Exactly and in full, give the records again.

*** Block opens ***

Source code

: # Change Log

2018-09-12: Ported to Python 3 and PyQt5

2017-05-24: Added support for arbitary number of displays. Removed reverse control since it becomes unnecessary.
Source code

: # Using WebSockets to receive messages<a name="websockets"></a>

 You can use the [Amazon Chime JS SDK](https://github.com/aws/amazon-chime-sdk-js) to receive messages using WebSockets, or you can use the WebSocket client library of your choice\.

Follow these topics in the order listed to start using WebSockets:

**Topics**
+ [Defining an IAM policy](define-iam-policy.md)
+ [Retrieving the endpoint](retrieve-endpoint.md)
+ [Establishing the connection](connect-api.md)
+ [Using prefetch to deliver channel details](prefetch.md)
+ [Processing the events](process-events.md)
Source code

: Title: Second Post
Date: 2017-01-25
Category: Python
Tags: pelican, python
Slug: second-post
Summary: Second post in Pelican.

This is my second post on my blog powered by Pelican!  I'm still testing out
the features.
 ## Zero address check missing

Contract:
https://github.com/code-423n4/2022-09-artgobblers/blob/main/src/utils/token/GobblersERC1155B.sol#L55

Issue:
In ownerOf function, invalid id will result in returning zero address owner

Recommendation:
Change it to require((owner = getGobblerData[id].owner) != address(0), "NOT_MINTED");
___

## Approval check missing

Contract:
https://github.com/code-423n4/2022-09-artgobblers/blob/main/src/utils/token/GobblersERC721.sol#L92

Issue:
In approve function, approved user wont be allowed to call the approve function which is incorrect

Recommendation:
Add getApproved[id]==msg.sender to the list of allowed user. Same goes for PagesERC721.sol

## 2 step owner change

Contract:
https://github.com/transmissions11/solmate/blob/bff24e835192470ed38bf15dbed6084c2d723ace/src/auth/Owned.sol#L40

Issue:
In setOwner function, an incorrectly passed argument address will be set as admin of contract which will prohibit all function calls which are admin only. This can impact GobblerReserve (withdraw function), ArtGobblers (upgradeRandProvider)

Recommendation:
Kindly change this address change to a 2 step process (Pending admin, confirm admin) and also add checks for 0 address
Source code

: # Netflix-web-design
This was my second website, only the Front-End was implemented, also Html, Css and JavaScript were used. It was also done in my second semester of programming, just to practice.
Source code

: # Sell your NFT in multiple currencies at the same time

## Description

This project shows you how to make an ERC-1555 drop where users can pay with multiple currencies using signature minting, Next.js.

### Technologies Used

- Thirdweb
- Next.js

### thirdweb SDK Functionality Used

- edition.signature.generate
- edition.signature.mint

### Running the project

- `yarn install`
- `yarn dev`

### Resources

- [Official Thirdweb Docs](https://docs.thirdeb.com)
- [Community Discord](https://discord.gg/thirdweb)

*** Block closes ***

» **OUTPUT FOR THIS EXERCISE**:
Source code

: # Change Log

2018-09-12: Ported to Python 3 and PyQt5

2017-05-24: Added support for arbitary number of displays. Removed reverse control since it becomes unnecessary.
Source code

: # Using WebSockets to receive messages<a name="websockets"></a>

 You can use the [Amazon Chime JS SDK](https://github.com/aws/amazon-chime-sdk-js) to receive messages using WebSockets, or you can use the WebSocket client library of your choice\.

Follow these topics in the order listed to start using WebSockets:

**Topics**
+ [Defining an IAM policy](define-iam-policy.md)
+ [Retrieving the endpoint](retrieve-endpoint.md)
+ [Establishing the connection](connect-api.md)
+ [Using prefetch to deliver channel details](prefetch.md)
+ [Processing the events](process-events.md)
Source code

: Title: Second Post
Date: 2017-01-25
Category: Python
Tags: pelican, python
Slug: second-post
Summary: Second post in Pelican.

This is my second post on my blog powered by Pelican!  I'm still testing out
the features.
 ## Zero address check missing

Contract:
https://github.com/code-423n4/2022-09-artgobblers/blob/main/src/utils/token/GobblersERC1155B.sol#L55

Issue:
In ownerOf function, invalid id will result in returning zero address owner

Recommendation:
Change it to require((owner = getGobblerData[id].owner) != address(0), "NOT_MINTED");
___

## Approval check missing

Contract:
https://github.com/code-423n4/2022-09-artgobblers/blob/main/src/utils/token/GobblersERC721.sol#L92

Issue:
In approve function, approved user wont be allowed to call the approve function which is incorrect

Recommendation:
Add getApproved[id]==msg.sender to the list of allowed user. Same goes for PagesERC721.sol

## 2 step owner change

Contract:
https://github.com/transmissions11/solmate/blob/bff24e835192470ed38bf15dbed6084c2d723ace/src/auth/Owned.sol#L40

Issue:
In setOwner function, an incorrectly passed argument address will be set as admin of contract which will prohibit all function calls which are admin only. This can impact GobblerReserve (withdraw function), ArtGobblers (upgradeRandProvider)

Recommendation:
Kindly change this address change to a 2 step process (Pending admin, confirm admin) and also add checks for 0 address
Source code

: # Netflix-web-design
This was my second website, only the Front-End was implemented, also Html, Css and JavaScript were used. It was also done in my second semester of programming, just to practice.
Source code

: # Sell your NFT in multiple currencies at the same time

## Description

This project shows you how to make an ERC-1555 drop where users can pay with multiple currencies using signature minting, Next.js.

### Technologies Used

- Thirdweb
- Next.js

### thirdweb SDK Functionality Used

- edition.signature.generate
- edition.signature.mint

### Running the project

- `yarn install`
- `yarn dev`

### Resources

- [Official Thirdweb Docs](https://docs.thirdeb.com)
- [Community Discord](https://discord.gg/thirdweb)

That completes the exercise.